## [DATA SUPPLIED]
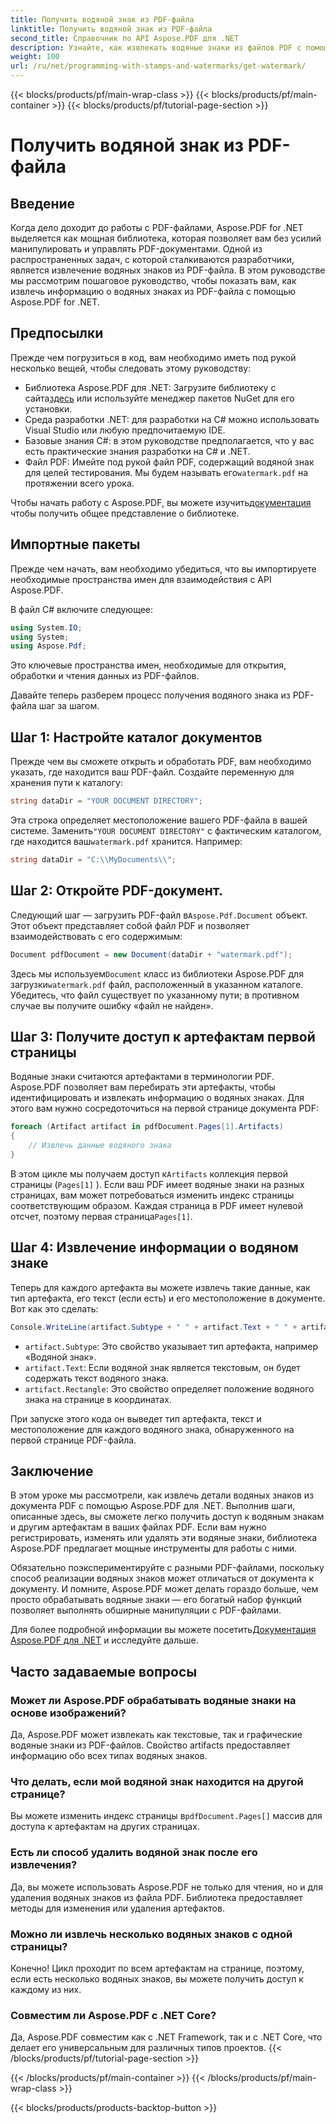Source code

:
 ```yaml
---
title: Получить водяной знак из PDF-файла
linktitle: Получить водяной знак из PDF-файла
second_title: Справочник по API Aspose.PDF для .NET
description: Узнайте, как извлекать водяные знаки из файлов PDF с помощью Aspose.PDF для .NET с пошаговым руководством. Подробное руководство по извлечению водяных знаков.
weight: 100
url: /ru/net/programming-with-stamps-and-watermarks/get-watermark/
---
```


{{< blocks/products/pf/main-wrap-class >}}
{{< blocks/products/pf/main-container >}}
{{< blocks/products/pf/tutorial-page-section >}}

# Получить водяной знак из PDF-файла

## Введение

Когда дело доходит до работы с PDF-файлами, Aspose.PDF for .NET выделяется как мощная библиотека, которая позволяет вам без усилий манипулировать и управлять PDF-документами. Одной из распространенных задач, с которой сталкиваются разработчики, является извлечение водяных знаков из PDF-файла. В этом руководстве мы рассмотрим пошаговое руководство, чтобы показать вам, как извлечь информацию о водяных знаках из PDF-файла с помощью Aspose.PDF for .NET.

## Предпосылки

Прежде чем погрузиться в код, вам необходимо иметь под рукой несколько вещей, чтобы следовать этому руководству:

-  Библиотека Aspose.PDF для .NET: Загрузите библиотеку с сайта[здесь](https://releases.aspose.com/pdf/net/) или используйте менеджер пакетов NuGet для его установки.
- Среда разработки .NET: для разработки на C# можно использовать Visual Studio или любую предпочитаемую IDE.
- Базовые знания C#: в этом руководстве предполагается, что у вас есть практические знания разработки на C# и .NET.
-  Файл PDF: Имейте под рукой файл PDF, содержащий водяной знак для целей тестирования. Мы будем называть его`watermark.pdf` на протяжении всего урока.

 Чтобы начать работу с Aspose.PDF, вы можете изучить[документация](https://reference.aspose.com/pdf/net/) чтобы получить общее представление о библиотеке.

## Импортные пакеты

Прежде чем начать, вам необходимо убедиться, что вы импортируете необходимые пространства имен для взаимодействия с API Aspose.PDF. 

В файл C# включите следующее:

```csharp
using System.IO;
using System;
using Aspose.Pdf;
```

Это ключевые пространства имен, необходимые для открытия, обработки и чтения данных из PDF-файлов.

Давайте теперь разберем процесс получения водяного знака из PDF-файла шаг за шагом.

## Шаг 1: Настройте каталог документов

Прежде чем вы сможете открыть и обработать PDF, вам необходимо указать, где находится ваш PDF-файл. Создайте переменную для хранения пути к каталогу:

```csharp
string dataDir = "YOUR DOCUMENT DIRECTORY";
```

 Эта строка определяет местоположение вашего PDF-файла в вашей системе. Заменить`"YOUR DOCUMENT DIRECTORY"` с фактическим каталогом, где находится ваш`watermark.pdf` хранится. Например:

```csharp
string dataDir = "C:\\MyDocuments\\";
```

## Шаг 2: Откройте PDF-документ.

 Следующий шаг — загрузить PDF-файл в`Aspose.Pdf.Document` объект. Этот объект представляет собой файл PDF и позволяет взаимодействовать с его содержимым:

```csharp
Document pdfDocument = new Document(dataDir + "watermark.pdf");
```

 Здесь мы используем`Document` класс из библиотеки Aspose.PDF для загрузки`watermark.pdf` файл, расположенный в указанном каталоге. Убедитесь, что файл существует по указанному пути; в противном случае вы получите ошибку «файл не найден».

## Шаг 3: Получите доступ к артефактам первой страницы

Водяные знаки считаются артефактами в терминологии PDF. Aspose.PDF позволяет вам перебирать эти артефакты, чтобы идентифицировать и извлекать информацию о водяных знаках. Для этого вам нужно сосредоточиться на первой странице документа PDF:

```csharp
foreach (Artifact artifact in pdfDocument.Pages[1].Artifacts)
{
    // Извлечь данные водяного знака
}
```

 В этом цикле мы получаем доступ к`Artifacts` коллекция первой страницы (`Pages[1]` ). Если ваш PDF имеет водяные знаки на разных страницах, вам может потребоваться изменить индекс страницы соответствующим образом. Каждая страница в PDF имеет нулевой отсчет, поэтому первая страница`Pages[1]`.

## Шаг 4: Извлечение информации о водяном знаке

Теперь для каждого артефакта вы можете извлечь такие данные, как тип артефакта, его текст (если есть) и его местоположение в документе. Вот как это сделать:

```csharp
Console.WriteLine(artifact.Subtype + " " + artifact.Text + " " + artifact.Rectangle);
```

- `artifact.Subtype`: Это свойство указывает тип артефакта, например «Водяной знак».
- `artifact.Text`: Если водяной знак является текстовым, он будет содержать текст водяного знака.
- `artifact.Rectangle`: Это свойство определяет положение водяного знака на странице в координатах.

При запуске этого кода он выведет тип артефакта, текст и местоположение для каждого водяного знака, обнаруженного на первой странице PDF-файла.

## Заключение

В этом уроке мы рассмотрели, как извлечь детали водяных знаков из документа PDF с помощью Aspose.PDF для .NET. Выполнив шаги, описанные здесь, вы сможете легко получить доступ к водяным знакам и другим артефактам в ваших файлах PDF. Если вам нужно регистрировать, изменять или удалять эти водяные знаки, библиотека Aspose.PDF предлагает мощные инструменты для работы с ними.

Обязательно поэкспериментируйте с разными PDF-файлами, поскольку способ реализации водяных знаков может отличаться от документа к документу. И помните, Aspose.PDF может делать гораздо больше, чем просто обрабатывать водяные знаки — его богатый набор функций позволяет выполнять обширные манипуляции с PDF-файлами.

 Для более подробной информации вы можете посетить[Документация Aspose.PDF для .NET](https://reference.aspose.com/pdf/net/) и исследуйте дальше.

## Часто задаваемые вопросы

### Может ли Aspose.PDF обрабатывать водяные знаки на основе изображений?
Да, Aspose.PDF может извлекать как текстовые, так и графические водяные знаки из PDF-файлов. Свойство artifacts предоставляет информацию обо всех типах водяных знаков.

### Что делать, если мой водяной знак находится на другой странице?
 Вы можете изменить индекс страницы в`pdfDocument.Pages[]` массив для доступа к артефактам на других страницах.

### Есть ли способ удалить водяной знак после его извлечения?
Да, вы можете использовать Aspose.PDF не только для чтения, но и для удаления водяных знаков из файла PDF. Библиотека предоставляет методы для изменения или удаления артефактов.

### Можно ли извлечь несколько водяных знаков с одной страницы?
Конечно! Цикл проходит по всем артефактам на странице, поэтому, если есть несколько водяных знаков, вы можете получить доступ к каждому из них.

### Совместим ли Aspose.PDF с .NET Core?
Да, Aspose.PDF совместим как с .NET Framework, так и с .NET Core, что делает его универсальным для различных типов проектов.
{{< /blocks/products/pf/tutorial-page-section >}}

{{< /blocks/products/pf/main-container >}}
{{< /blocks/products/pf/main-wrap-class >}}

{{< blocks/products/products-backtop-button >}}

## [EXERCISE AIM]
Your copy should match the listing exactly, apart from the pictures it leaves out.

## [RESPONSE TO THE TASK]
Source code

:
 ```yaml
---
title: Получить водяной знак из PDF-файла
linktitle: Получить водяной знак из PDF-файла
second_title: Справочник по API Aspose.PDF для .NET
description: Узнайте, как извлекать водяные знаки из файлов PDF с помощью Aspose.PDF для .NET с пошаговым руководством. Подробное руководство по извлечению водяных знаков.
weight: 100
url: /ru/net/programming-with-stamps-and-watermarks/get-watermark/
---
```


{{< blocks/products/pf/main-wrap-class >}}
{{< blocks/products/pf/main-container >}}
{{< blocks/products/pf/tutorial-page-section >}}

# Получить водяной знак из PDF-файла

## Введение

Когда дело доходит до работы с PDF-файлами, Aspose.PDF for .NET выделяется как мощная библиотека, которая позволяет вам без усилий манипулировать и управлять PDF-документами. Одной из распространенных задач, с которой сталкиваются разработчики, является извлечение водяных знаков из PDF-файла. В этом руководстве мы рассмотрим пошаговое руководство, чтобы показать вам, как извлечь информацию о водяных знаках из PDF-файла с помощью Aspose.PDF for .NET.

## Предпосылки

Прежде чем погрузиться в код, вам необходимо иметь под рукой несколько вещей, чтобы следовать этому руководству:

-  Библиотека Aspose.PDF для .NET: Загрузите библиотеку с сайта[здесь](https://releases.aspose.com/pdf/net/) или используйте менеджер пакетов NuGet для его установки.
- Среда разработки .NET: для разработки на C# можно использовать Visual Studio или любую предпочитаемую IDE.
- Базовые знания C#: в этом руководстве предполагается, что у вас есть практические знания разработки на C# и .NET.
-  Файл PDF: Имейте под рукой файл PDF, содержащий водяной знак для целей тестирования. Мы будем называть его`watermark.pdf` на протяжении всего урока.

 Чтобы начать работу с Aspose.PDF, вы можете изучить[документация](https://reference.aspose.com/pdf/net/) чтобы получить общее представление о библиотеке.

## Импортные пакеты

Прежде чем начать, вам необходимо убедиться, что вы импортируете необходимые пространства имен для взаимодействия с API Aspose.PDF. 

В файл C# включите следующее:

```csharp
using System.IO;
using System;
using Aspose.Pdf;
```

Это ключевые пространства имен, необходимые для открытия, обработки и чтения данных из PDF-файлов.

Давайте теперь разберем процесс получения водяного знака из PDF-файла шаг за шагом.

## Шаг 1: Настройте каталог документов

Прежде чем вы сможете открыть и обработать PDF, вам необходимо указать, где находится ваш PDF-файл. Создайте переменную для хранения пути к каталогу:

```csharp
string dataDir = "YOUR DOCUMENT DIRECTORY";
```

 Эта строка определяет местоположение вашего PDF-файла в вашей системе. Заменить`"YOUR DOCUMENT DIRECTORY"` с фактическим каталогом, где находится ваш`watermark.pdf` хранится. Например:

```csharp
string dataDir = "C:\\MyDocuments\\";
```

## Шаг 2: Откройте PDF-документ.

 Следующий шаг — загрузить PDF-файл в`Aspose.Pdf.Document` объект. Этот объект представляет собой файл PDF и позволяет взаимодействовать с его содержимым:

```csharp
Document pdfDocument = new Document(dataDir + "watermark.pdf");
```

 Здесь мы используем`Document` класс из библиотеки Aspose.PDF для загрузки`watermark.pdf` файл, расположенный в указанном каталоге. Убедитесь, что файл существует по указанному пути; в противном случае вы получите ошибку «файл не найден».

## Шаг 3: Получите доступ к артефактам первой страницы

Водяные знаки считаются артефактами в терминологии PDF. Aspose.PDF позволяет вам перебирать эти артефакты, чтобы идентифицировать и извлекать информацию о водяных знаках. Для этого вам нужно сосредоточиться на первой странице документа PDF:

```csharp
foreach (Artifact artifact in pdfDocument.Pages[1].Artifacts)
{
    // Извлечь данные водяного знака
}
```

 В этом цикле мы получаем доступ к`Artifacts` коллекция первой страницы (`Pages[1]` ). Если ваш PDF имеет водяные знаки на разных страницах, вам может потребоваться изменить индекс страницы соответствующим образом. Каждая страница в PDF имеет нулевой отсчет, поэтому первая страница`Pages[1]`.

## Шаг 4: Извлечение информации о водяном знаке

Теперь для каждого артефакта вы можете извлечь такие данные, как тип артефакта, его текст (если есть) и его местоположение в документе. Вот как это сделать:

```csharp
Console.WriteLine(artifact.Subtype + " " + artifact.Text + " " + artifact.Rectangle);
```

- `artifact.Subtype`: Это свойство указывает тип артефакта, например «Водяной знак».
- `artifact.Text`: Если водяной знак является текстовым, он будет содержать текст водяного знака.
- `artifact.Rectangle`: Это свойство определяет положение водяного знака на странице в координатах.

При запуске этого кода он выведет тип артефакта, текст и местоположение для каждого водяного знака, обнаруженного на первой странице PDF-файла.

## Заключение

В этом уроке мы рассмотрели, как извлечь детали водяных знаков из документа PDF с помощью Aspose.PDF для .NET. Выполнив шаги, описанные здесь, вы сможете легко получить доступ к водяным знакам и другим артефактам в ваших файлах PDF. Если вам нужно регистрировать, изменять или удалять эти водяные знаки, библиотека Aspose.PDF предлагает мощные инструменты для работы с ними.

Обязательно поэкспериментируйте с разными PDF-файлами, поскольку способ реализации водяных знаков может отличаться от документа к документу. И помните, Aspose.PDF может делать гораздо больше, чем просто обрабатывать водяные знаки — его богатый набор функций позволяет выполнять обширные манипуляции с PDF-файлами.

 Для более подробной информации вы можете посетить[Документация Aspose.PDF для .NET](https://reference.aspose.com/pdf/net/) и исследуйте дальше.

## Часто задаваемые вопросы

### Может ли Aspose.PDF обрабатывать водяные знаки на основе изображений?
Да, Aspose.PDF может извлекать как текстовые, так и графические водяные знаки из PDF-файлов. Свойство artifacts предоставляет информацию обо всех типах водяных знаков.

### Что делать, если мой водяной знак находится на другой странице?
 Вы можете изменить индекс страницы в`pdfDocument.Pages[]` массив для доступа к артефактам на других страницах.

### Есть ли способ удалить водяной знак после его извлечения?
Да, вы можете использовать Aspose.PDF не только для чтения, но и для удаления водяных знаков из файла PDF. Библиотека предоставляет методы для изменения или удаления артефактов.

### Можно ли извлечь несколько водяных знаков с одной страницы?
Конечно! Цикл проходит по всем артефактам на странице, поэтому, если есть несколько водяных знаков, вы можете получить доступ к каждому из них.

### Совместим ли Aspose.PDF с .NET Core?
Да, Aspose.PDF совместим как с .NET Framework, так и с .NET Core, что делает его универсальным для различных типов проектов.
{{< /blocks/products/pf/tutorial-page-section >}}

{{< /blocks/products/pf/main-container >}}
{{< /blocks/products/pf/main-wrap-class >}}

{{< blocks/products/products-backtop-button >}}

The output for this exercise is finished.